Consider the function $$f(x)=\prod_{n=0}^\infty\operatorname{sinc}\left(\frac{\pi \, x}{2^n}\right),\quad\color{gray}{x\ge0},\tag1$$ where $\operatorname{sinc}(z)$ denotes the sinc function. The function $f(x)$ has zeros at positive integers, and oscillates with a quickly decaying amplitude.
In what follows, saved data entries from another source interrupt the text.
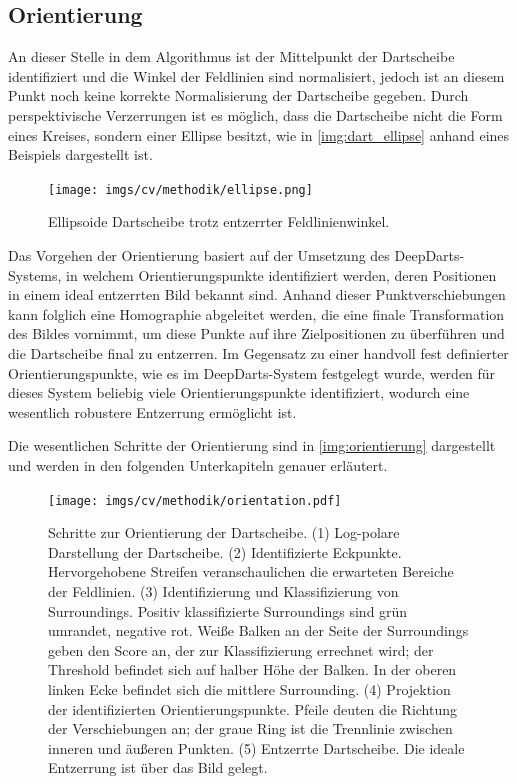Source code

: \subsection{Orientierung}
\label{sec:orientierung}

An dieser Stelle in dem Algorithmus ist der Mittelpunkt der Dartscheibe identifiziert und die Winkel der Feldlinien sind normalisiert, jedoch ist an diesem Punkt noch keine korrekte Normalisierung der Dartscheibe gegeben. Durch perspektivische Verzerrungen ist es möglich, dass die Dartscheibe nicht die Form eines Kreises, sondern einer Ellipse besitzt, wie in \autoref{img:dart_ellipse} anhand eines Beispiels dargestellt ist.

\begin{figure}
    \centering
    \texttt{[image: imgs/cv/methodik/ellipse.png]}
    \caption{Ellipsoide Dartscheibe trotz entzerrter Feldlinienwinkel.}
    \label{img:dart_ellipse}
\end{figure}

Das Vorgehen der Orientierung basiert auf der Umsetzung des DeepDarts-Systems, in welchem Orientierungspunkte identifiziert werden, deren Positionen in einem ideal entzerrten Bild bekannt sind. Anhand dieser Punktverschiebungen kann folglich eine Homographie abgeleitet werden, die eine finale Transformation des Bildes vornimmt, um diese Punkte auf ihre Zielpositionen zu überführen und die Dartscheibe final zu entzerren. Im Gegensatz zu einer handvoll fest definierter Orientierungspunkte, wie es im DeepDarts-System festgelegt wurde, werden für dieses System beliebig viele Orientierungspunkte identifiziert, wodurch eine wesentlich robustere Entzerrung ermöglicht ist.

Die wesentlichen Schritte der Orientierung sind in \autoref{img:orientierung} dargestellt und werden in den folgenden Unterkapiteln genauer erläutert.

\begin{figure}
    \centering
    \texttt{[image: imgs/cv/methodik/orientation.pdf]}
    \caption{Schritte zur Orientierung der Dartscheibe. (1) Log-polare Darstellung der Dartscheibe. (2) Identifizierte Eckpunkte. Hervorgehobene Streifen veranschaulichen die erwarteten Bereiche der Feldlinien. (3) Identifizierung und Klassifizierung von Surroundings. Positiv klassifizierte Surroundings sind grün umrandet, negative rot. Weiße Balken an der Seite der Surroundings geben den Score an, der zur Klassifizierung errechnet wird; der Threshold befindet sich auf halber Höhe der Balken. In der oberen linken Ecke befindet sich die mittlere Surrounding. (4) Projektion der identifizierten Orientierungspunkte. Pfeile deuten die Richtung der Verschiebungen an; der graue Ring ist die Trennlinie zwischen inneren und äußeren Punkten. (5) Entzerrte Dartscheibe. Die ideale Entzerrung ist über das Bild gelegt.}
    \label{img:orientierung}
\end{figure}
Its signs on the intervals between consecutive zeros follow the same pattern as the Thue–Morse sequence. graph of f(x)

Can we find a real-valued function $g(x)$ (elementary, if possible), such that it is analytic, positive and monotone decreasing (and having monotone derivatives of any order, if possible) and satisfies $$\lim_{t \to \infty} \frac 1 {t-t_0} \int_{t_0}^t \frac{|f(x)|}{g(x)} \, dx=1\tag2$$ for large enough $t_0$? Or, at least, $$\color{gray}{\exists A > 0, \, \exists B > A, \, \forall t > t_0,} \, A < \frac 1 {t-t_0} \int_{t_0}^t \frac{|f(x)|}{g(x)} \, dx < B\tag3$$ for large enough $t_0$?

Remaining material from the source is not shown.